Entretien avec Baro d'evel

Entretien

C’est la première fois que vous présentez une pièce sans être sur scène avec la nouvelle version de Mazùt. Qu’est-ce que cela signifie pour vous ?

On ne l’a jamais fait, c’est une place encore inconnue à occuper. C’est donc une sorte de pari ; c’est important pour nous, on marche à ça. Mazùt a été peu présentée, et c’est pour nous une pièce qui peut encore résonner aujourd’hui. Julien Cassier, qui reprend mon rôle, et Marlène Rostaing, celui de Camille sont tous les deux de notre génération. Quand on a créé la pièce en 2012, on était plus jeunes, on n’avait pas l’expérience qu’ils ont aujourd’hui. On va donc trouver autre chose dans la justesse, le rythme, la qualité d’interprétation, et tout cela donnera une autre profondeur.

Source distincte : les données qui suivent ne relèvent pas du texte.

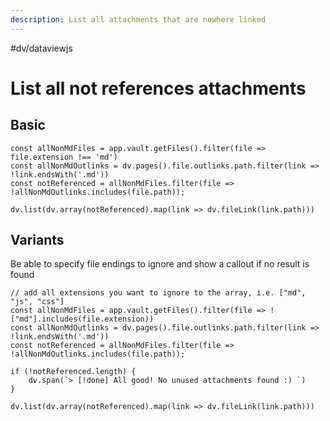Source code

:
 ```yaml
---
description: List all attachments that are nowhere linked
---
```

#dv/dataviewjs 

# List all not references attachments

## Basic 

```dataviewjs
const allNonMdFiles = app.vault.getFiles().filter(file => file.extension !== 'md')
const allNonMdOutlinks = dv.pages().file.outlinks.path.filter(link => !link.endsWith('.md'))
const notReferenced = allNonMdFiles.filter(file => !allNonMdOutlinks.includes(file.path));

dv.list(dv.array(notReferenced).map(link => dv.fileLink(link.path)))
```

## Variants

Be able to specify file endings to ignore and show a callout if no result is found 

```dataviewjs
// add all extensions you want to ignore to the array, i.e. ["md", "js", "css"]
const allNonMdFiles = app.vault.getFiles().filter(file => !["md"].includes(file.extension))
const allNonMdOutlinks = dv.pages().file.outlinks.path.filter(link => !link.endsWith('.md'))
const notReferenced = allNonMdFiles.filter(file => !allNonMdOutlinks.includes(file.path));

if (!notReferenced.length) {
	dv.span(`> [!done] All good! No unused attachments found :) `)
} 

dv.list(dv.array(notReferenced).map(link => dv.fileLink(link.path)))
```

Vous avez formé une vaste troupe, autour de la musique, de la danse, du théâtre, de l’acrobatie, avec laquelle vous écrivez des histoires de scène à géométrie variable, mais toujours en laissant une grande place à la scénographie et à vos compagnons, les animaux.

Il y a ce qu’on aime du cirque là-dedans. Quelle que soit la forme de la pièce au plateau, la notion de grande famille fait relativiser l’importance de ce que l’on y fait, mais révèle dans le même temps une puissance percutante. C’est aussi pour nous quelque chose de primal, en lien avec notre besoin de faire de la scène : on crée avec cette idée de troupe, et on ne peut faire autrement. L’activité de la compagnie a grandi, mais nos rapports internes au groupe restent très forts. On est uni.es au-delà du travail, dans une conviction ; et ce n’est pas rien, c'est notre façon de vouloir changer le monde !
Les animaux sont une référence. Alors que l’on travaille des heures pour être dans une justesse au moment de jouer, eux s’y trouvent en permanence. On peut dire la même chose des enfants. Et ils sont troublants par leur manière de réagir quand quelque chose ne se passe pas comme prévu. Les animaux amènent cette présence au plateau mais aussi dans le fonctionnement de la compagnie : tout le monde s’accorde à un niveau d’attention et de vigilance important. Ils stimulent l’entraide, la conscience de l’autre, la présence dans le jeu.
Camille a grandi avec eux et a les bases du langage ; elle se place dans l’échange avec eux en leur donnant un cadre pour communiquer et pouvoir jouer. Dans Falaise, le thème de l’effondrement a donné toute la nécessité de la présence des animaux. Si l’on prétend questionner, le monde ce serait prétentieux de le faire sans eux.

La scénographie est un matériau très vivant dans vos pièces. Vous dialoguez avec l’espace et ses éléments.

Le jonglage, la manipulation, étaient nos premiers outils ; donc, naturellement tout ce qu’il y a au plateau a pour nous une utilité dramaturgique. Habituellement les éléments qui composent la scénographie naissent de ce que l’on fait (la peinture, les trous par exemple) mais dans Falaise, le décor va déjà raconter quelque chose et devient un support pour développer notre histoire.

Il y a eu le diptyque Là, sur la Falaise et cette saison Mazùt et . Mais il y a aussi Highlands de Mal Pelo, et on peut le voir comme une trilogie tant vous avez travaillé ensemble. Quelle est votre histoire avec cette compagnie catalane ?

Mal Pelo a déclenché un grand virage dans notre travail. À travers leur langage ils nous ont permis de préciser notre recherche, et ont ouvert un spectre énorme de jeu, de choix, de recherche, et d’esthétique. Ils sont très réputés en Espagne et je les ai découverts dans un livre, chez mon oncle qui avait travaillé avec eux il y a plus de vingt ans. On a aussi beaucoup de points communs dans le rapport au travail, aux animaux, à cette troupe-famille. D’un point de vue artistique, Mal Pelo a l’habitude de travailler plusieurs langages à la fois comme on le fait, il y a une sorte de connexion qu’on est fiers de partager. On les a d’ailleurs invité.es à venir porter un regard sur notre travail en création, et notamment à Garonne pour . Nous sommes heureux de partager l'affiche à Toulouse cette même saison.